El Real Madrid vuelve a sacar oro de Múnich

Óscar Bellot | Colpisa

DEPORTES

Los goles de Marcelo y Marco Asensio encarrilan la eliminatoria el día en que Cristiano se quedó seco por primera vez en esta Champions.

25 abr 2018 . Actualizado a las 22:55 h.

 Con tremendo sufrimiento tras una primera parte en la que estuvo contra las cuerdas, sacó oro el Real Madrid de su nueva visita al Allianz Arena, que volvió a rendir a base de orgullo y casta, como en sus dos últimas incursiones a un territorio antaño hostil pero en el que se mueve con paso firme en esta su tercera edad de oro. Un voleón de Marcelo y una contra letal urdida entre Marco Asensio y Lucas Vázquez que el balear culminó con su estreno goleador en esta Champions sirvieron para que el rey de Europa remontase la diana inicial de Kimmich y diese un paso más en pos de la final de Kiev.

Encarará la vuelta la escuadra de Chamartín con el mismo resultado que extrajo el curso pasado del estadio teutón, asaltado entonces con el doblete de Cristiano Ronaldo, seco por primera vez en esta Liga de Campeones en una ida de semifinales en la que, a falta de la cita de cada día del luso con el gol, encontró el equipo de Zinedine Zidane el tesoro en las botas de Marcelo, redimido gracias a su zurdazo del boquete que dejó en su carril para la estocada de Kimmich, y en las de Asensio, cuya entrada tras el descanso resultó aún más decisiva que la de la anterior campaña, cuando una asistencia suya propició uno de los tantos de Cristiano.
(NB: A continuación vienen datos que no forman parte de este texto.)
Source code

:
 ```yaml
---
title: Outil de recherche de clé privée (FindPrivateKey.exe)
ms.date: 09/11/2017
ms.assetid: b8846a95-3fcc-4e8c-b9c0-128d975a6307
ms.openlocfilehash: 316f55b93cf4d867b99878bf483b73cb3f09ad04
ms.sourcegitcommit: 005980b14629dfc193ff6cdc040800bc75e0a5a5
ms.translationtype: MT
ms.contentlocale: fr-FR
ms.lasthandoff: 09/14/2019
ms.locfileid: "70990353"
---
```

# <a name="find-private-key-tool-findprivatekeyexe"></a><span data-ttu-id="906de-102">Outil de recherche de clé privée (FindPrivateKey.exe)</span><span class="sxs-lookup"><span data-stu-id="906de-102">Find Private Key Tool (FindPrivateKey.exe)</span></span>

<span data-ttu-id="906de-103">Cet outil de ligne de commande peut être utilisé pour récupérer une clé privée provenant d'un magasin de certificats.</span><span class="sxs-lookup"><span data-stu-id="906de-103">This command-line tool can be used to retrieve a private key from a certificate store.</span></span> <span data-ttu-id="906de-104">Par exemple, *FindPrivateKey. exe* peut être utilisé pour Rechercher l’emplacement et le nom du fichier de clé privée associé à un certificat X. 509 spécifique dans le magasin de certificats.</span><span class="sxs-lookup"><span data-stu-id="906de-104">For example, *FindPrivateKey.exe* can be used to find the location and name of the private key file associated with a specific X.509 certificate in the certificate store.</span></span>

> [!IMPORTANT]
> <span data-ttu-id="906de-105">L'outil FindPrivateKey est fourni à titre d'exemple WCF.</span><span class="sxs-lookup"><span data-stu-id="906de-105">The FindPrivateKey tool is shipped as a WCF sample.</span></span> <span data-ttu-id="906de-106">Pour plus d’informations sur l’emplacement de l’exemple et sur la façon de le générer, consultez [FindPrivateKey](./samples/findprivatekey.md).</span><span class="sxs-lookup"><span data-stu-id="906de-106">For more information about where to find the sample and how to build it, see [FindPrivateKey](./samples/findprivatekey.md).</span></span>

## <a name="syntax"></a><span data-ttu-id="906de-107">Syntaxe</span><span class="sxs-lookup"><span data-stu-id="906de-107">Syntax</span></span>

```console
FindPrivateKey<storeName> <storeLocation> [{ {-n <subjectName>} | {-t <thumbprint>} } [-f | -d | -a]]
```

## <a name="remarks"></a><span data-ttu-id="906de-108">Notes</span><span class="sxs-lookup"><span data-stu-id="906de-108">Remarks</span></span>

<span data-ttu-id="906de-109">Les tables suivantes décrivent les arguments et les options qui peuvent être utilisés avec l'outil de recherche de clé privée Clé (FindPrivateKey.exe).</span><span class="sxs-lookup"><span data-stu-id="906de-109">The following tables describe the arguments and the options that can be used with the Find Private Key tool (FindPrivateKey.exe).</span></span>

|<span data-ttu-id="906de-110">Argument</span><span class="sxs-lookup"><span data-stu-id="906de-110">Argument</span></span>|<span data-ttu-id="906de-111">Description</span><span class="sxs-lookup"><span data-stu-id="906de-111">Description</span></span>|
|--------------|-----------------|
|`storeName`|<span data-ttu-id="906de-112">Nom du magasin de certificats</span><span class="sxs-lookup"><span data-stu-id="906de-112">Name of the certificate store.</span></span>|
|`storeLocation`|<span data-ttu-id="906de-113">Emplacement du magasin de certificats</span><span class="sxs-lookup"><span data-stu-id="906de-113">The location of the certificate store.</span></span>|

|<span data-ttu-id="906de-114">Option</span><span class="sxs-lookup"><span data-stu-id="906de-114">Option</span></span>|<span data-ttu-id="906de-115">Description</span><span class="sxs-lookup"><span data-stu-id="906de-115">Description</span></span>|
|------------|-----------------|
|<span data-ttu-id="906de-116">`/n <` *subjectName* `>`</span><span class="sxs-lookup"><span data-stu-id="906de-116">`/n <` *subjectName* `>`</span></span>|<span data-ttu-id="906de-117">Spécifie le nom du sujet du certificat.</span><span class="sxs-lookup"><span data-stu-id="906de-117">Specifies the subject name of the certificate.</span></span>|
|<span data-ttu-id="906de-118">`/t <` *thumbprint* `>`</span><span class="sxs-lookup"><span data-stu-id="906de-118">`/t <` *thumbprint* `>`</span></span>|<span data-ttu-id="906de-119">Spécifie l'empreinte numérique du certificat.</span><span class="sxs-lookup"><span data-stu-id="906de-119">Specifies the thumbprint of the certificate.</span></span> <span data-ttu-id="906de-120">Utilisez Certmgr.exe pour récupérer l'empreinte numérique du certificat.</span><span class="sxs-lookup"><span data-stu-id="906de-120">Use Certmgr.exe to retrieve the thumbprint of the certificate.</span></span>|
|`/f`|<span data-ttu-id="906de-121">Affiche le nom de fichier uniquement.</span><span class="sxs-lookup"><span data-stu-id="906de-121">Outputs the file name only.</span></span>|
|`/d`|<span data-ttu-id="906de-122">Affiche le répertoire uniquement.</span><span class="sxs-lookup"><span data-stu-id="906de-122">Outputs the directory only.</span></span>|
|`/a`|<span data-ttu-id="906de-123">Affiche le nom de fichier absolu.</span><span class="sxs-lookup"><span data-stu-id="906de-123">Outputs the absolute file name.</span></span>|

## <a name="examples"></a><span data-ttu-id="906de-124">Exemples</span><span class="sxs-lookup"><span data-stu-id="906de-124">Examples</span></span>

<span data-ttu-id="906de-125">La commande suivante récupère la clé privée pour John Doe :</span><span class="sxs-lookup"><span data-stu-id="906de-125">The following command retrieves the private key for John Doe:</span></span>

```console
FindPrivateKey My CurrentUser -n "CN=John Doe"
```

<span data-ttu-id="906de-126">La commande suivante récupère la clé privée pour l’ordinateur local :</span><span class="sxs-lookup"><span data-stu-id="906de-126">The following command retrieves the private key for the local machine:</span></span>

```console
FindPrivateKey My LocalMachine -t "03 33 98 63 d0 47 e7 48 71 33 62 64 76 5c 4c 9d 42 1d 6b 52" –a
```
Buena renta para un equipo que emergió de las catacumbas en las que le tuvo el Bayern para rugir luego con la furia de un león y resistir en el tramo final las acometidas de un coloso herido que perdonó cuando pudo matar y que acabó sangrando con el par de dentelladas del ogro español. Ejercicio de supervivencia en el que sobresalió también la figura de Keylor Navas, decisivo con un par de intervenciones para frenar el ardor de los bávaros, agarrados a un irreductible Ribéry pero lastrados por la falta de tino de sus dos artilleros más demoledores: Müller, que marró una muy clara cuando moría la primera parte, y Lewandowski, que falló otra aún más prístina en los estertores de la segunda.